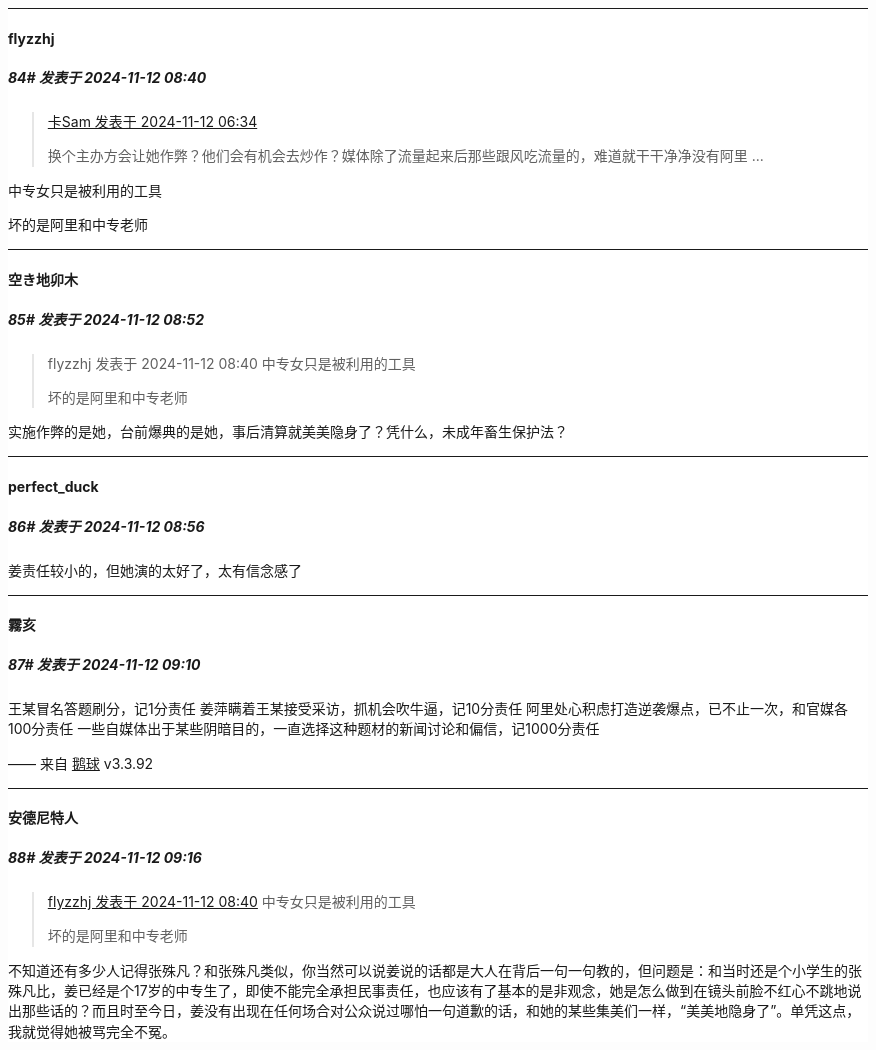 
*****

####  flyzzhj  
##### 84#       发表于 2024-11-12 08:40

<blockquote><a href="httphttps://bbs.saraba1st.com/2b/forum.php?mod=redirect&amp;goto=findpost&amp;pid=66675991&amp;ptid=2206459" target="_blank">卡Sam 发表于 2024-11-12 06:34</a>

换个主办方会让她作弊？他们会有机会去炒作？媒体除了流量起来后那些跟风吃流量的，难道就干干净净没有阿里 ...</blockquote>
中专女只是被利用的工具

坏的是阿里和中专老师


*****

####  空き地卯木  
##### 85#       发表于 2024-11-12 08:52

<blockquote>flyzzhj 发表于 2024-11-12 08:40
中专女只是被利用的工具

坏的是阿里和中专老师</blockquote>
实施作弊的是她，台前爆典的是她，事后清算就美美隐身了？凭什么，未成年畜生保护法？

*****

####  perfect_duck  
##### 86#       发表于 2024-11-12 08:56

姜责任较小的，但她演的太好了，太有信念感了


*****

####  霧亥  
##### 87#       发表于 2024-11-12 09:10

王某冒名答题刷分，记1分责任
姜萍瞒着王某接受采访，抓机会吹牛逼，记10分责任
阿里处心积虑打造逆袭爆点，已不止一次，和官媒各100分责任
一些自媒体出于某些阴暗目的，一直选择这种题材的新闻讨论和偏信，记1000分责任

—— 来自 [鹅球](https://www.pgyer.com/GcUxKd4w) v3.3.92


*****

####  安德尼特人  
##### 88#       发表于 2024-11-12 09:16

<blockquote><a href="httphttps://bbs.saraba1st.com/2b/forum.php?mod=redirect&amp;goto=findpost&amp;pid=66676326&amp;ptid=2206459" target="_blank">flyzzhj 发表于 2024-11-12 08:40</a>
中专女只是被利用的工具

坏的是阿里和中专老师</blockquote>
不知道还有多少人记得张殊凡？和张殊凡类似，你当然可以说姜说的话都是大人在背后一句一句教的，但问题是：和当时还是个小学生的张殊凡比，姜已经是个17岁的中专生了，即使不能完全承担民事责任，也应该有了基本的是非观念，她是怎么做到在镜头前脸不红心不跳地说出那些话的？而且时至今日，姜没有出现在任何场合对公众说过哪怕一句道歉的话，和她的某些集美们一样，“美美地隐身了”。单凭这点，我就觉得她被骂完全不冤。
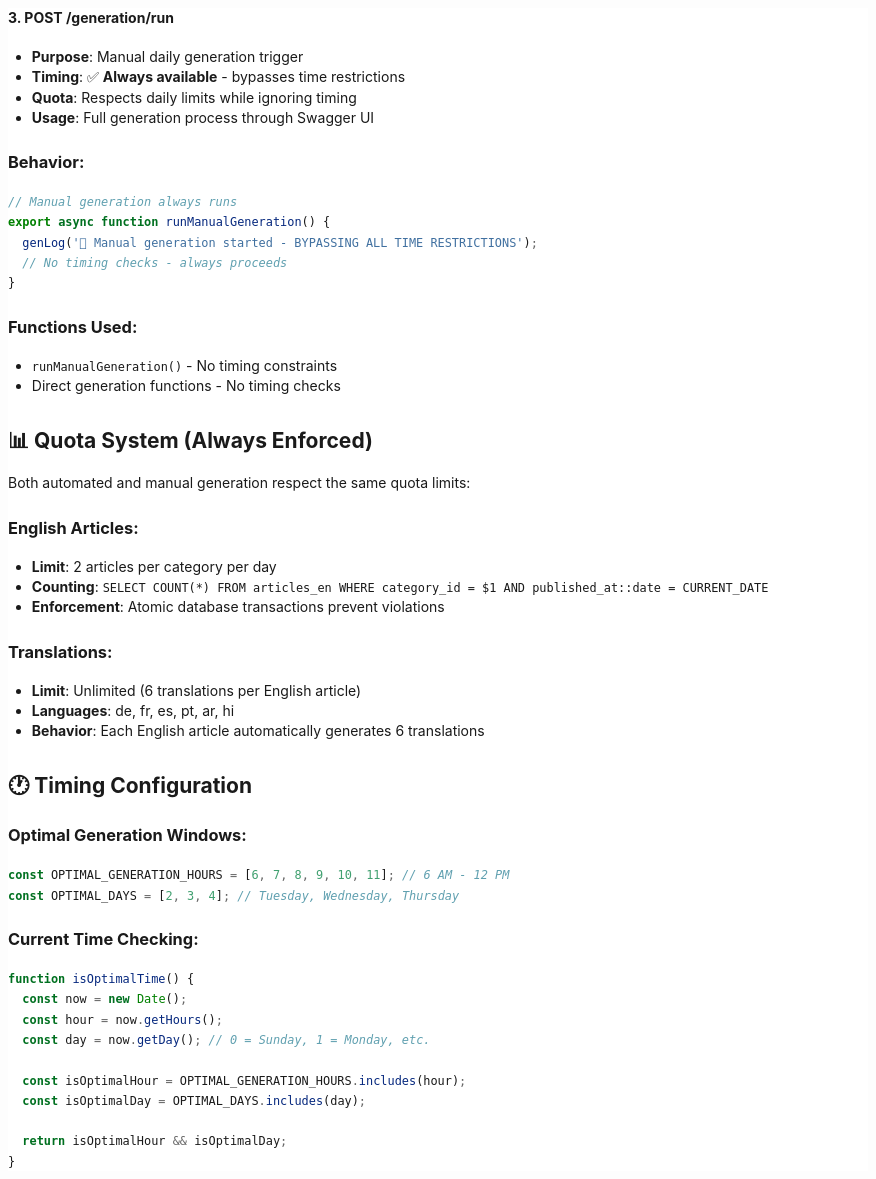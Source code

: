 #### **3. POST /generation/run**
- **Purpose**: Manual daily generation trigger
- **Timing**: ✅ **Always available** - bypasses time restrictions
- **Quota**: Respects daily limits while ignoring timing
- **Usage**: Full generation process through Swagger UI

### **Behavior:**
```javascript
// Manual generation always runs
export async function runManualGeneration() {
  genLog('🚀 Manual generation started - BYPASSING ALL TIME RESTRICTIONS');
  // No timing checks - always proceeds
}
```

### **Functions Used:**
- `runManualGeneration()` - No timing constraints
- Direct generation functions - No timing checks

## 📊 Quota System (Always Enforced)

Both automated and manual generation respect the same quota limits:

### **English Articles:**
- **Limit**: 2 articles per category per day
- **Counting**: `SELECT COUNT(*) FROM articles_en WHERE category_id = $1 AND published_at::date = CURRENT_DATE`
- **Enforcement**: Atomic database transactions prevent violations

### **Translations:**
- **Limit**: Unlimited (6 translations per English article)
- **Languages**: de, fr, es, pt, ar, hi
- **Behavior**: Each English article automatically generates 6 translations

## 🕐 Timing Configuration

### **Optimal Generation Windows:**
```javascript
const OPTIMAL_GENERATION_HOURS = [6, 7, 8, 9, 10, 11]; // 6 AM - 12 PM
const OPTIMAL_DAYS = [2, 3, 4]; // Tuesday, Wednesday, Thursday
```

### **Current Time Checking:**
```javascript
function isOptimalTime() {
  const now = new Date();
  const hour = now.getHours();
  const day = now.getDay(); // 0 = Sunday, 1 = Monday, etc.
  
  const isOptimalHour = OPTIMAL_GENERATION_HOURS.includes(hour);
  const isOptimalDay = OPTIMAL_DAYS.includes(day);
  
  return isOptimalHour && isOptimalDay;
}
```
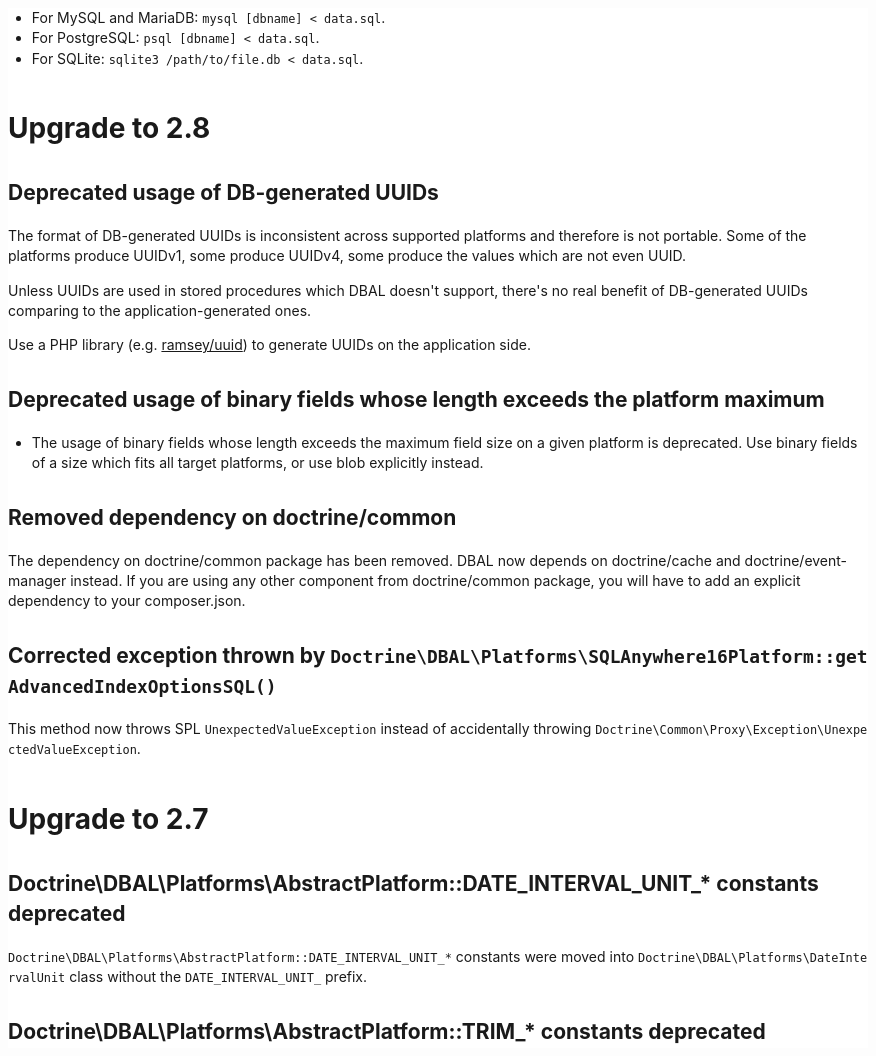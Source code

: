  * For MySQL and MariaDB: `mysql [dbname] < data.sql`.
 * For PostgreSQL: `psql [dbname] < data.sql`.
 * For SQLite: `sqlite3 /path/to/file.db < data.sql`.

# Upgrade to 2.8

## Deprecated usage of DB-generated UUIDs

The format of DB-generated UUIDs is inconsistent across supported platforms and therefore is not portable. Some of the platforms produce UUIDv1, some produce UUIDv4, some produce the values which are not even UUID.

Unless UUIDs are used in stored procedures which DBAL doesn't support, there's no real benefit of DB-generated UUIDs comparing to the application-generated ones.

Use a PHP library (e.g. [ramsey/uuid](https://packagist.org/packages/ramsey/uuid)) to generate UUIDs on the application side.

## Deprecated usage of binary fields whose length exceeds the platform maximum

- The usage of binary fields whose length exceeds the maximum field size on a given platform is deprecated.
  Use binary fields of a size which fits all target platforms, or use blob explicitly instead.

## Removed dependency on doctrine/common

The dependency on doctrine/common package has been removed.
DBAL now depends on doctrine/cache and doctrine/event-manager instead.
If you are using any other component from doctrine/common package,
you will have to add an explicit dependency to your composer.json.

## Corrected exception thrown by ``Doctrine\DBAL\Platforms\SQLAnywhere16Platform::getAdvancedIndexOptionsSQL()``

This method now throws SPL ``UnexpectedValueException`` instead of accidentally throwing ``Doctrine\Common\Proxy\Exception\UnexpectedValueException``.

# Upgrade to 2.7

## Doctrine\DBAL\Platforms\AbstractPlatform::DATE_INTERVAL_UNIT_* constants deprecated

``Doctrine\DBAL\Platforms\AbstractPlatform::DATE_INTERVAL_UNIT_*`` constants were moved into ``Doctrine\DBAL\Platforms\DateIntervalUnit`` class without the ``DATE_INTERVAL_UNIT_`` prefix.

## Doctrine\DBAL\Platforms\AbstractPlatform::TRIM_* constants deprecated

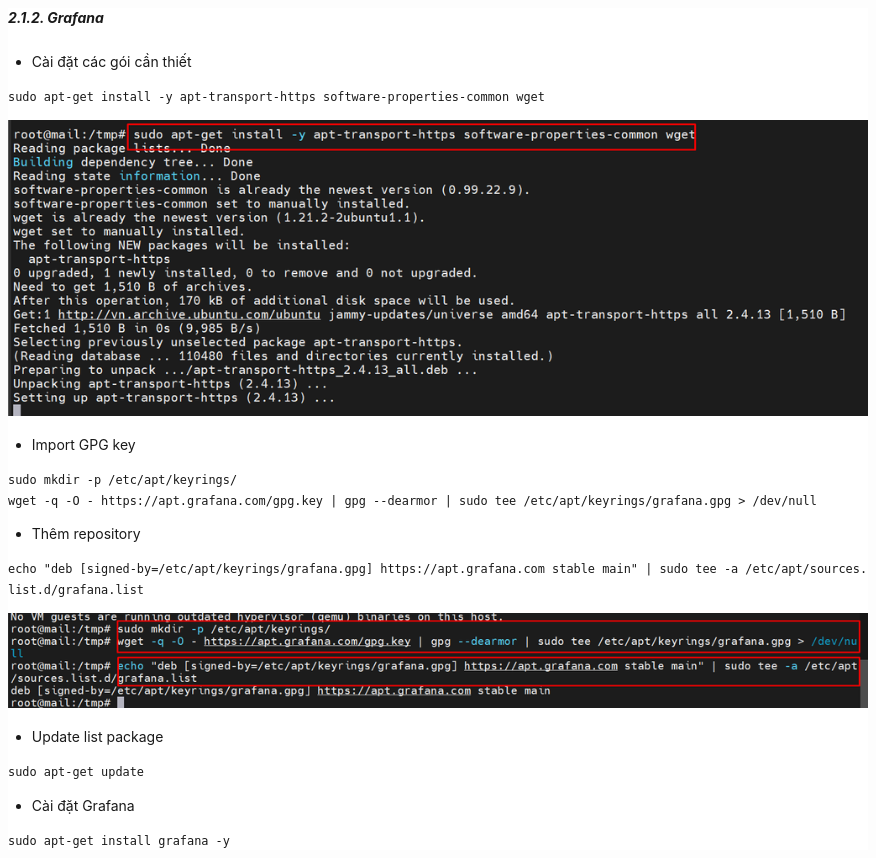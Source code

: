 
##### 2.1.2. Grafana
- Cài đặt các gói cần thiết
```
sudo apt-get install -y apt-transport-https software-properties-common wget
```
![image](./images/graf-2.png)
- Import GPG key 
```
sudo mkdir -p /etc/apt/keyrings/
wget -q -O - https://apt.grafana.com/gpg.key | gpg --dearmor | sudo tee /etc/apt/keyrings/grafana.gpg > /dev/null
```
- Thêm repository 
```
echo "deb [signed-by=/etc/apt/keyrings/grafana.gpg] https://apt.grafana.com stable main" | sudo tee -a /etc/apt/sources.list.d/grafana.list
```
![image](./images/graf-3.png)
- Update list package
```
sudo apt-get update
```
- Cài đặt Grafana
```
sudo apt-get install grafana -y
```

- - -

WORK TASK: Starting at the line above that contains "## 📊 Quota System (Always Enforced)", write out each line exactly until the line that contains "- **Enforcement**: Atomic" has been written, and stop there.

WRITTEN REPLY:
## 📊 Quota System (Always Enforced)

Both automated and manual generation respect the same quota limits:

### **English Articles:**
- **Limit**: 2 articles per category per day
- **Counting**: `SELECT COUNT(*) FROM articles_en WHERE category_id = $1 AND published_at::date = CURRENT_DATE`
- **Enforcement**: Atomic database transactions prevent violations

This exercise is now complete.